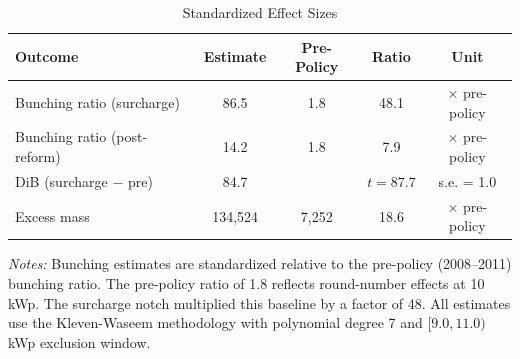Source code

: \begin{table}[t]
\centering
\caption{Standardized Effect Sizes}
\label{tab:sde}
\begin{tabular}{lcccc}
\toprule
Outcome & Estimate & Pre-Policy & Ratio & Unit \\
\midrule
Bunching ratio (surcharge) & 86.5 & 1.8 & 48.1 & $\times$ pre-policy \\
Bunching ratio (post-reform) & 14.2 & 1.8 & 7.9 & $\times$ pre-policy \\
DiB (surcharge $-$ pre) & 84.7 & & $t = 87.7$ & s.e. = 1.0 \\
Excess mass & 134,524 & 7,252 & 18.6 & $\times$ pre-policy \\
\bottomrule
\end{tabular}
\begin{flushleft}\small \textit{Notes:} Bunching estimates are standardized relative to the pre-policy (2008--2011) bunching ratio. The pre-policy ratio of 1.8 reflects round-number effects at 10 kWp. The surcharge notch multiplied this baseline by a factor of 48. All estimates use the Kleven-Waseem methodology with polynomial degree 7 and $[9.0, 11.0)$ kWp exclusion window.\end{flushleft}
\end{table}
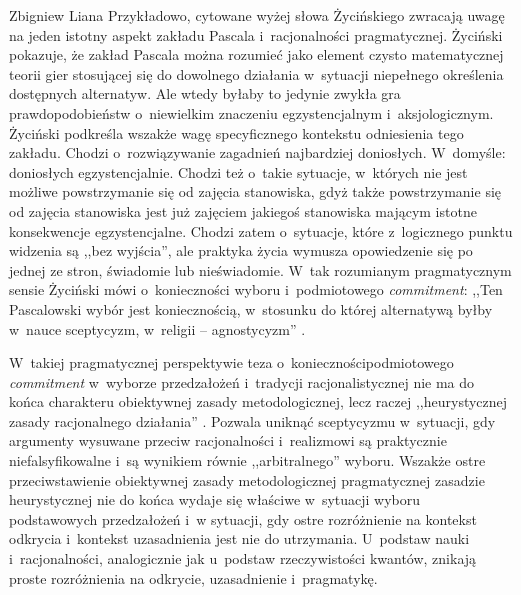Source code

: \begin{artplenv}{Zbigniew Liana}
Przykładowo, cytowane wyżej słowa Życińskiego zwracają uwagę na jeden istotny aspekt zakładu Pascala i~racjonalności pragmatycznej. Życiński pokazuje, że zakład Pascala można rozumieć jako element czysto matematycznej teorii gier stosującej się do dowolnego działania w~sytuacji niepełnego określenia dostępnych alternatyw. Ale wtedy byłaby to jedynie zwykła gra prawdopodobieństw o~niewielkim znaczeniu egzystencjalnym i~aksjologicznym. Życiński podkreśla wszakże wagę specyficznego kontekstu odniesienia tego zakładu. Chodzi o~rozwiązywanie zagadnień najbardziej doniosłych. W~domyśle: doniosłych egzystencjalnie. Chodzi też o~takie sytuacje, w~których nie jest możliwe powstrzymanie się od zajęcia stanowiska, gdyż także powstrzymanie się od zajęcia stanowiska jest już zajęciem jakiegoś stanowiska mającym istotne konsekwencje egzystencjalne. Chodzi zatem o~sytuacje, które z~logicznego punktu widzenia są ,,bez wyjścia'', ale praktyka życia wymusza opowiedzenie się po jednej ze stron, świadomie lub nieświadomie. W~tak rozumianym pragmatycznym sensie Życiński mówi o~konieczności wyboru i~podmiotowego \textit{commitment}: ,,Ten Pascalowski wybór jest koniecznością, w~stosunku do której alternatywą byłby w~nauce sceptycyzm, w~religii -- agnostycyzm''
\parencite[][s.~230]{zycinski_teizm_1985}.%


W~takiej pragmatycznej perspektywie teza o~koniecznościpodmiotowego \textit{commitment} w~wyborze przedzałożeń i~tradycji racjonalistycznej nie ma do końca charakteru obiektywnej zasady metodologicznej, lecz raczej ,,heurystycznej zasady racjonalnego działania''
\parencite[][s.~211]{zycinski_teizm_1985}. %
 Pozwala uniknąć sceptycyzmu w~sytuacji, gdy argumenty wysuwane przeciw racjonalności i~realizmowi są praktycznie niefalsyfikowalne i~są wynikiem równie ,,arbitralnego'' wyboru. Wszakże ostre przeciwstawienie obiektywnej zasady metodologicznej pragmatycznej zasadzie heurystycznej nie do końca wydaje się właściwe w~sytuacji wyboru podstawowych przedzałożeń i~w sytuacji, gdy ostre rozróżnienie na kontekst odkrycia i~kontekst uzasadnienia jest nie do utrzymania. U~podstaw nauki i~racjonalności, analogicznie jak u~podstaw rzeczywistości kwantów, znikają proste rozróżnienia na odkrycie, uzasadnienie i~pragmatykę.


\end{artplenv}
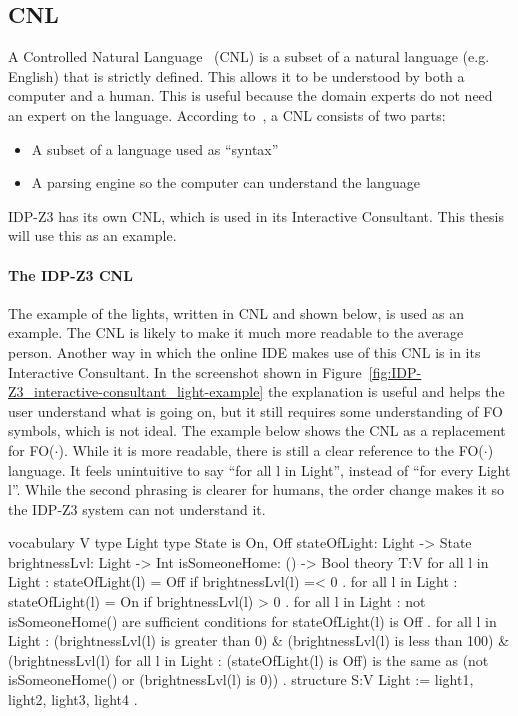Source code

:\documentclass[11pt,a4paper]{report}
\newcommand{\fodot}{FO($\cdot$)\xspace}
\begin{document}
\subsection{CNL}
\label{CNL}
A Controlled Natural Language~\cite{CNL} (CNL) is a subset of a natural language (e.g. English) that is strictly defined. This allows it to be understood by both a computer and a human. This is useful because the domain experts do not need an expert on the language. According to~\cite{CNLAttemptoControlledEnglish}, a CNL consists of two parts:
 \begin{itemize}
 	\item A subset of a language used as ``syntax'' 
     \item A parsing engine so the computer can understand the language
 \end{itemize}
 IDP-Z3 has its own CNL, which is used in its Interactive Consultant. This thesis will use this as an example.

\paragraph{The IDP-Z3 CNL}
The example of the lights, written in CNL and shown below, is used as an example. The CNL is likely to make it much more readable to the average person. Another way in which the online IDE makes use of this CNL is in its Interactive Consultant. In the screenshot shown in Figure~\ref{fig:IDP-Z3_interactive-consultant_light-example} the explanation is useful and helps the user understand what is going on, but it still requires some understanding of FO symbols, which is not ideal.
The example below shows the CNL as a replacement for \fodot. While it is more readable, there is still a clear reference to the \fodot language. It feels unintuitive to say ``for all l in Light'', instead of ``for every Light l''. While the second phrasing is clearer for humans, the order change makes it so the IDP-Z3 system can not understand it.

\begin{idplisting}
vocabulary V {
    type Light
    type State is {On, Off}
    stateOfLight: Light -> State
    brightnessLvl: Light -> Int
    isSomeoneHome: () -> Bool
}
theory T:V {
    {
        for all l in Light : stateOfLight(l) = Off if brightnessLvl(l) =< 0 .
        for all l in Light : stateOfLight(l) = On if brightnessLvl(l) > 0 .
    }
    for all l in Light : not isSomeoneHome() are sufficient conditions for stateOfLight(l) is Off .
    for all l in Light : (brightnessLvl(l) is greater than 0) & (brightnessLvl(l) is less than 100) & (brightnessLvl(l) %
    for all l in Light : (stateOfLight(l) is Off) is the same as (not isSomeoneHome() or (brightnessLvl(l) is 0)) .
}
structure S:V {
    Light := {light1, light2, light3, light4} .
}
\end{idplisting}
\end{document}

__PROBLEM STATEMENT__.
If a line in the data above holds the string "begin", copy it.

__RESULT OF THIS EXERCISE__.
: \begin{table}[t]
\begin{tabular}{lcccc}
\begin{flushleft}\small \textit{Notes:} Bunching estimates are standardized relative to the pre-policy (2008--2011) bunching ratio. The pre-policy ratio of 1.8 reflects round-number effects at 10 kWp. The surcharge notch multiplied this baseline by a factor of 48. All estimates use the Kleven-Waseem methodology with polynomial degree 7 and $[9.0, 11.0)$ kWp exclusion window.\end{flushleft}
: \begin{artplenv}{Zbigniew Liana}
\begin{document}
 \begin{itemize}
\begin{idplisting}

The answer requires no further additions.